Great - I think we might be at the stage now where we can start doing that :)

Let me check with a coworker to see if he's successfully run his first test...

cc: @anthonylangsworth

@karelz,

@anthonylangsworth and I have started writing tests; I'm aware that we haven't reached common agreement on what needs to be tested but we're going to kick off anyway and then port the tests over to wherever we agree to do the work.

And for those that have volunteered to help with the tests (which is hugely appreciated), we should be in a position to divide up the suggested work early next week :)

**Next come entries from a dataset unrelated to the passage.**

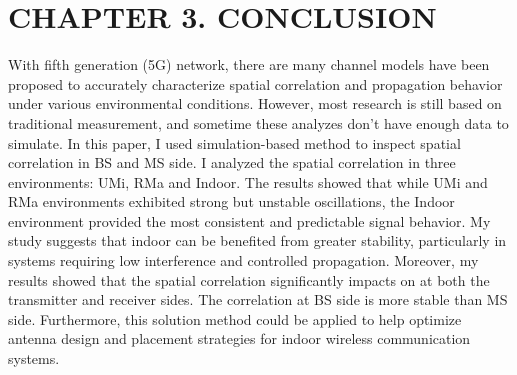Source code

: \documentclass{article} %
\begin{document}
\section*{CHAPTER 3. CONCLUSION}
With fifth generation (5G) network, there are many channel models have been proposed to accurately characterize spatial correlation and propagation behavior under various environmental conditions. However, most research is still based on traditional measurement, and sometime these analyzes don’t have enough data to simulate. In this paper, I used simulation-based method to inspect spatial correlation in BS and MS side. I analyzed the spatial correlation in three environments: UMi, RMa and Indoor. The results showed that while UMi and RMa environments exhibited strong but unstable oscillations, the Indoor environment provided the most consistent and predictable signal behavior. My study suggests that indoor can be benefited from greater stability, particularly in systems requiring low interference and controlled propagation. Moreover, my results showed that the spatial correlation significantly impacts on at both the transmitter and receiver sides. The correlation at BS side is more stable than MS side. Furthermore, this solution method could be applied to help optimize antenna design and placement strategies for indoor wireless communication systems.

\clearpage



\end{document}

Regarding test coverage and which tests we need - @bartonjs had strong opinion on it (as he has most expertise with the type and its troubles on our side). He suggested to write tests by the spec (I mentioned it above).
He will be back from vacation at the end of next week. We should probably discuss details & expectations with him.
Also @AndersAbel mentioned spec expertise and potential help earlier in the discussion.

cc @steveharter if he has additional guidance while @bartonjs is OOF.

Thanks @tintoy @anthonylangsworth for your contributions here! We really appreciate it!
And also thanks to everyone else who plans to jump in ;-)

cc @steveharter if he has additional guidance while @bartonjs is OOF.

My curiosity reached a point which demanded to be satisfied.
https://blogs.technet.microsoft.com/exchange/2004/07/12/why-is-oof-an-oof-and-not-an-ooo/
I feel better now.

😃 I didn't even know it's so Microsoft specific! Thanks for your funny enlightenment 😃

@anthonylangsworth has started sketching out a rough test plan in tintoy/corefx#3 (I've copied his plan into an issue to make it easy to comment) so we at least have something to discuss. Feel free to have a look over it and provide feedback :)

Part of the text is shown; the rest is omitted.